* [What is expected]:
Restate verbatim the span of lines below between the line with "<p><strong>Carla:</strong> Not on" and the line with "<p>I am Q’uo, and, indeed, each", including those two lines, and only that span.

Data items
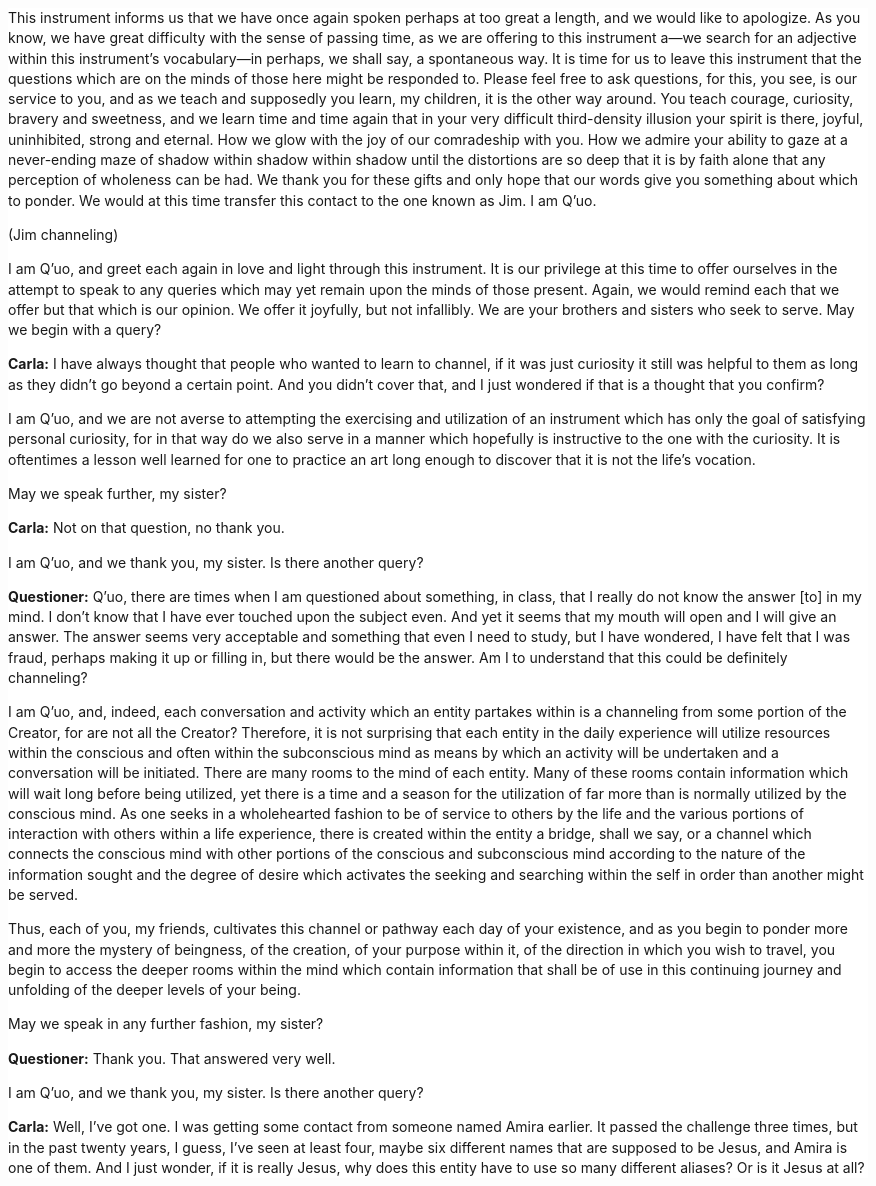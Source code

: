 <p>This instrument informs us that we have once again spoken perhaps at too great a length, and we would like to apologize. As you know, we have great difficulty with the sense of passing time, as we are offering to this instrument a—we search for an adjective within this instrument’s vocabulary—in perhaps, we shall say, a spontaneous way. It is time for us to leave this instrument that the questions which are on the minds of those here might be responded to. Please feel free to ask questions, for this, you see, is our service to you, and as we teach and supposedly you learn, my children, it is the other way around. You teach courage, curiosity, bravery and sweetness, and we learn time and time again that in your very difficult third-density illusion your spirit is there, joyful, uninhibited, strong and eternal. How we glow with the joy of our comradeship with you. How we admire your ability to gaze at a never-ending maze of shadow within shadow within shadow until the distortions are so deep that it is by faith alone that any perception of wholeness can be had. We thank you for these gifts and only hope that our words give you something about which to ponder. We would at this time transfer this contact to the one known as Jim. I am Q’uo.</p>
<p class="channel-type">(Jim channeling)</p>
<p>I am Q’uo, and greet each again in love and light through this instrument. It is our privilege at this time to offer ourselves in the attempt to speak to any queries which may yet remain upon the minds of those present. Again, we would remind each that we offer but that which is our opinion. We offer it joyfully, but not infallibly. We are your brothers and sisters who seek to serve. May we begin with a query?</p>
<p><strong>Carla:</strong> I have always thought that people who wanted to learn to channel, if it was just curiosity it still was helpful to them as long as they didn’t go beyond a certain point. And you didn’t cover that, and I just wondered if that is a thought that you confirm?</p>
<p>I am Q’uo, and we are not averse to attempting the exercising and utilization of an instrument which has only the goal of satisfying personal curiosity, for in that way do we also serve in a manner which hopefully is instructive to the one with the curiosity. It is oftentimes a lesson well learned for one to practice an art long enough to discover that it is not the life’s vocation.</p>
<p>May we speak further, my sister?</p>
<p><strong>Carla:</strong> Not on that question, no thank you.</p>
<p>I am Q’uo, and we thank you, my sister. Is there another query?</p>
<p><strong>Questioner:</strong> Q’uo, there are times when I am questioned about something, in class, that I really do not know the answer [to] in my mind. I don’t know that I have ever touched upon the subject even. And yet it seems that my mouth will open and I will give an answer. The answer seems very acceptable and something that even I need to study, but I have wondered, I have felt that I was fraud, perhaps making it up or filling in, but there would be the answer. Am I to understand that this could be definitely channeling?</p>
<p>I am Q’uo, and, indeed, each conversation and activity which an entity partakes within is a channeling from some portion of the Creator, for are not all the Creator? Therefore, it is not surprising that each entity in the daily experience will utilize resources within the conscious and often within the subconscious mind as means by which an activity will be undertaken and a conversation will be initiated. There are many rooms to the mind of each entity. Many of these rooms contain information which will wait long before being utilized, yet there is a time and a season for the utilization of far more than is normally utilized by the conscious mind. As one seeks in a wholehearted fashion to be of service to others by the life and the various portions of interaction with others within a life experience, there is created within the entity a bridge, shall we say, or a channel which connects the conscious mind with other portions of the conscious and subconscious mind according to the nature of the information sought and the degree of desire which activates the seeking and searching within the self in order than another might be served.</p>
<p>Thus, each of you, my friends, cultivates this channel or pathway each day of your existence, and as you begin to ponder more and more the mystery of beingness, of the creation, of your purpose within it, of the direction in which you wish to travel, you begin to access the deeper rooms within the mind which contain information that shall be of use in this continuing journey and unfolding of the deeper levels of your being.</p>
<p>May we speak in any further fashion, my sister?</p>
<p><strong>Questioner:</strong> Thank you. That answered very well.</p>
<p>I am Q’uo, and we thank you, my sister. Is there another query?</p>
<p><strong>Carla:</strong> Well, I’ve got one. I was getting some contact from someone named Amira earlier. It passed the challenge three times, but in the past twenty years, I guess, I’ve seen at least four, maybe six different names that are supposed to be Jesus, and Amira is one of them. And I just wonder, if it is really Jesus, why does this entity have to use so many different aliases? Or is it Jesus at all?</p>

* [Response]:
<p><strong>Carla:</strong> Not on that question, no thank you.</p>
<p>I am Q’uo, and we thank you, my sister. Is there another query?</p>
<p><strong>Questioner:</strong> Q’uo, there are times when I am questioned about something, in class, that I really do not know the answer [to] in my mind. I don’t know that I have ever touched upon the subject even. And yet it seems that my mouth will open and I will give an answer. The answer seems very acceptable and something that even I need to study, but I have wondered, I have felt that I was fraud, perhaps making it up or filling in, but there would be the answer. Am I to understand that this could be definitely channeling?</p>
<p>I am Q’uo, and, indeed, each conversation and activity which an entity partakes within is a channeling from some portion of the Creator, for are not all the Creator? Therefore, it is not surprising that each entity in the daily experience will utilize resources within the conscious and often within the subconscious mind as means by which an activity will be undertaken and a conversation will be initiated. There are many rooms to the mind of each entity. Many of these rooms contain information which will wait long before being utilized, yet there is a time and a season for the utilization of far more than is normally utilized by the conscious mind. As one seeks in a wholehearted fashion to be of service to others by the life and the various portions of interaction with others within a life experience, there is created within the entity a bridge, shall we say, or a channel which connects the conscious mind with other portions of the conscious and subconscious mind according to the nature of the information sought and the degree of desire which activates the seeking and searching within the self in order than another might be served.</p>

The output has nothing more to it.